Heaviest Woman Happily Loses Unhappy Title -- Weight Drops From 1, 050 To 302 Pounds
SELLERSVILLE, Pa. - The digital scale in the Chesapeake Bay Seafood House was too tempting for Rosalie Bradford to ignore. She put in her quarter and it spit out a piece of paper with her current weight - "302.4 pounds!"
That's the good news.
The bad news is the new dress with belt and half-moon buckle she bought in a smaller size doesn't fit and probably won't until she breaks 300.
"I thought it would be a lot less," said Bradford.
Her impatience is understandable. After dieting for 5 1/2 years, Bradford is closing in on her goal - to weigh less than 200 pounds - after once tipping the scales at 1,050 pounds, earning her the title of world's heaviest female in the 1993 Guinness Book of World Records.
Or, as Bradford puts it, "I was really fat; now I'm not so fat."
After being abandoned by her mother as an infant, Bradford said, she sought comfort in the stomach-expanding meals cooked by her Mennonite foster family. Chicken and dumplings, mashed potatoes and gravy, creamed corn - for Bradford they were as soothing as a warm embrace.
At 12, she weighed 202 pounds. At 14, she weighed 309 pounds. She continued to grow until she could no longer move and was confined to bed for 10 years, where she grazed on potato chips, pizza, sandwiches, cheese, consuming up to 15,000 calories a day. Her health suffered. She tried to kill herself by swallowing a handful of sedatives, but because of her size, they only made her groggy.
Then God and Richard Simmons intervened.
When Bradford developed congestive heart failure in 1987, a friend wrote to the diet guru begging him to help. He called Bradford on a Sunday morning and asked her to try his diet plan. It took several months for her to summon the courage to eat a low-calorie breakfast and a few more months to stay on the diet all day. Simmons gave her encouragement throughout.
"I didn't know if I could deal with it physically and emotionally," Bradford said in her kitchen, where she has a framed picture of Simmons chained to a large fork.
After a decade in bed, Bradford is hard to pin down these days. She attends college, counsels obese people and appears on talk shows and with Simmons at his popular mall shows.
Bradford, who admits she used to "go crazy" if she didn't have food nearby, stared at a box of chocolate cupcakes in her kitchen. Asked whether she is tempted, she made a face.
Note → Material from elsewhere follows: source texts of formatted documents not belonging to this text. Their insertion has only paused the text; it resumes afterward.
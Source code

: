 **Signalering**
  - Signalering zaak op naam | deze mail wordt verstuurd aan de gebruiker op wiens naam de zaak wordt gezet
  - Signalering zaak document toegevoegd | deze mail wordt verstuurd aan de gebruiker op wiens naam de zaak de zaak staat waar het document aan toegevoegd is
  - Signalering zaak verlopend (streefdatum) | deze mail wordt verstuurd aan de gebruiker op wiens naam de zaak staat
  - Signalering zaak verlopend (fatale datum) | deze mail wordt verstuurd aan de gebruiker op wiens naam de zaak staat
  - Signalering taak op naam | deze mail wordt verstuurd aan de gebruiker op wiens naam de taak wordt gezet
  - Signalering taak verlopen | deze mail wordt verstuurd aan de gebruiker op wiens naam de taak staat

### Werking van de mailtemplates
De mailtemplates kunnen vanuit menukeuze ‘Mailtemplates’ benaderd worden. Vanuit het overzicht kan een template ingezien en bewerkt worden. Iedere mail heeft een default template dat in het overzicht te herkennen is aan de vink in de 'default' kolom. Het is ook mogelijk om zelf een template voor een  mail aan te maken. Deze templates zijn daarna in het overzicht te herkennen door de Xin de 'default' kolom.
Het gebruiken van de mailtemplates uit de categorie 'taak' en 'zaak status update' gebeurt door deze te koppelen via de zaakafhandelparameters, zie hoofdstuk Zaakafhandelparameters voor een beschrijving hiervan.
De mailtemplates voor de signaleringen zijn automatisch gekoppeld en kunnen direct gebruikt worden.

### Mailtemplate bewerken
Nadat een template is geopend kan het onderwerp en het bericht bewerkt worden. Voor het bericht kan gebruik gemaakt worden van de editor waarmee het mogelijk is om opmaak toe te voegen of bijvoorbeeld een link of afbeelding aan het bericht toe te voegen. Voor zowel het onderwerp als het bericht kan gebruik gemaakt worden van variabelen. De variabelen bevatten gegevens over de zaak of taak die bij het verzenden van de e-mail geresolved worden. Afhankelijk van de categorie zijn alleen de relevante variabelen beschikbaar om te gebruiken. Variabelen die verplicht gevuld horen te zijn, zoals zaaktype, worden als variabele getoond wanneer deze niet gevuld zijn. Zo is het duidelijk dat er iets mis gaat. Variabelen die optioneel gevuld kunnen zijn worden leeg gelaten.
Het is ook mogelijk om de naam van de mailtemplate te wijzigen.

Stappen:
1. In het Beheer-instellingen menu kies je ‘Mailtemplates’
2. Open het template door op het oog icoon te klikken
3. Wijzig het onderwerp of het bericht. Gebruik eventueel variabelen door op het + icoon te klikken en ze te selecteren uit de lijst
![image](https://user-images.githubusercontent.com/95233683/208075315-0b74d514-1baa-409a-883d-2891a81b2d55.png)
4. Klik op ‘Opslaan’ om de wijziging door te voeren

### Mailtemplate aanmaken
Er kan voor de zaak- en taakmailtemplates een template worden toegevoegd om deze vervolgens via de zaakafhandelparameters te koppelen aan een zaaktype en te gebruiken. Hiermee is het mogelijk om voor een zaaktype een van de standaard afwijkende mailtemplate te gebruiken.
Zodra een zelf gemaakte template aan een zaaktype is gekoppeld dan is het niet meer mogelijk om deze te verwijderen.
"It's just not a priority anymore," she said. "I'm beginning to feel like a worthwhile person. No amount of pizza and hoagies can make me feel like that."
For most of her 49 years, food was the most important thing in Bradford's life.
After dropping out of college, Bradford continued to balloon. She tried every weight-loss plan out there: Weight Watchers, liquid protein, diet pills and surgery.
In the early 1980s, she said, she was angry, cynical and pushing 600 pounds when she contracted septicemia, a kind of blood poisoning. It took her 1 1/2 years to recover and was the beginning of her 10-year "nap," as she calls it. "
She spent holidays alone in bed, waiting for the plate of food her husband and son would bring back from dinner with relatives.
When it looked as if she would have to live in a nursing home, her husband quit his job to care for her.
"I took my marriage vow seriously," said her husband. "When you love somebody, you do what you can to help them."
She took up two hospital beds. If she fell, the local rescue squad had to bring special equipment - the kind used to lift cars off of accident victims - to prop her back up.
She kept a list of things she wanted to do when she "got better," never admitting that it was her weight that was holding her down. They were simple things, like driving or cleaning her home. She lived vicariously through friends, extracting every detail of their lives when they visited.
In 1987, Bradford was hospitalized with heart failure. She couldn't fit in the hallway so the ambulance crew had to slide her onto a tarp, fold her flesh on top of her, strap her in and slide her out of the house. It was the first time she had been outside in more than eight years.
After her four-month stay in the hospital - "Everyone has to come look at the fat lady down the hall" - Simmons called. Although she is crazy about Simmons, Bradford attributes her recovery to her faith. "Richard is just my gift from God," she said.
Bradford dieted for almost two years before she hit 1,050. She estimates at her peak she hovered around 1,200 pounds.
As part of her recovery, she has undergone several operations to remove excess skin from her arms, legs and sides. She also spent 1 1/2 years in therapy.
Still, life these days tastes sweet. Buying clothes and jewelry is a joy. Last May, Bradford went to a beauty salon for the first time in years.
And, best of all for a woman who always wanted to be one of the crowd:
"People don't look at me anymore. I'm just another hefty lady."